What Telescopes Taught Me About Helping the Body Heal
- Vernon Zwiers
- Dec 9, 2025
- 2 min read

I’ve spent a long time enjoying Amateur Telescope Making as a hobby, and the patience it taught me fits surprisingly well into my work in myofascial therapy, acupressure and reflexology. For me the connection to this is quite understandable. When you build a telescope you learn patience, precision, and the value of small adjustments. These adjustments can result in big changes being seen. You never force anything. You make one careful change, step back, and suddenly the whole process comes together.
The human body works very much in the same way.
When a client comes in to see me, their internal system is often under pressure. They are experiencing stress, pain, long term tension and busy lives where all of this adds up. Trying to push the body into change does not work. It is like tightening a lens too much. Everything blurs.

Gentle, accurate and thoughtful work is what will create the shift. In reflexology and acupressure, we look for the points that guide the body back to balance. When they are done properly the feelings being experienced release and the whole system responds. Breathing deepens, shoulders drop, the body begins to settle, sleep improves, and the mind stops racing.

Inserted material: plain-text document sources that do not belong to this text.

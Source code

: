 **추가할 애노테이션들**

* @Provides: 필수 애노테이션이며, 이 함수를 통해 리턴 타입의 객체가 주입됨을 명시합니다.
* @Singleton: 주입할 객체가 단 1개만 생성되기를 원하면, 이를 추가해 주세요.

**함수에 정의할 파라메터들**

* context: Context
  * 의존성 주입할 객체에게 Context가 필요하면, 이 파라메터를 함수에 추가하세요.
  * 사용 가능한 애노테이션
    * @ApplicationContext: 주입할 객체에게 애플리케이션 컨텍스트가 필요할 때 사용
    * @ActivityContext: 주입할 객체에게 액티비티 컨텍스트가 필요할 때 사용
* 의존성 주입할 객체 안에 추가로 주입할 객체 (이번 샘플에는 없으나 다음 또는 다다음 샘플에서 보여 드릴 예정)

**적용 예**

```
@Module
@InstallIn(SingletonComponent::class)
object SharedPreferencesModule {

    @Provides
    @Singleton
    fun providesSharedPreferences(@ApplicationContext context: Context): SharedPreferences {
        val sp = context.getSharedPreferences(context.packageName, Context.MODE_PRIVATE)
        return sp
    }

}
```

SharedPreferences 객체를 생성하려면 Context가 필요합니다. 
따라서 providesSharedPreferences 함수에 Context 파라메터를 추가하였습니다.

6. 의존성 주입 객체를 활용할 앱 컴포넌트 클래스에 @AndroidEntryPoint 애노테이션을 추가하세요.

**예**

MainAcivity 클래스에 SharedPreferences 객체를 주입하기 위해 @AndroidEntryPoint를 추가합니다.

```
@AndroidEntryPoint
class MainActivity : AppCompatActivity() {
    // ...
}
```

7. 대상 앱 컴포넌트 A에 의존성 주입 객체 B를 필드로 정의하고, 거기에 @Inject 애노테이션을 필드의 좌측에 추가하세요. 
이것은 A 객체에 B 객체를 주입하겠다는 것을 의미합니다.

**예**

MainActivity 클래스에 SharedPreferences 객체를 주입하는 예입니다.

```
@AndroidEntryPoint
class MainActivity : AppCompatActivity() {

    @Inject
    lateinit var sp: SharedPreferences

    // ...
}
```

Myofascial work focuses on easing the tension held in both the muscles and the fascia, the connective tissue that surrounds and supports every muscle in the body. When fascia tightens, it restricts movement, breathing and overall comfort. By using slow, steady pressure and gentle stretch, we help these restrictions soften. As the fascia releases, muscles relax, movement becomes easier, and the body shifts out of its stress patterns. People often describe feeling lighter, looser and more settled as everything begins to unwind.
Amateur Telescope Making taught me that clarity arrives when you remove what is getting in the way. The body reacts in a very similar way. Once the nervous system settles the body starts doing what it has been trying to do all along. Every session is like micro-adjusting a lens. In one moment, the quality of the view can change. This change then invites the next one and the next.
It is a careful process that leads to better health, more ease, and a feeling that things are finally moving in the right direction.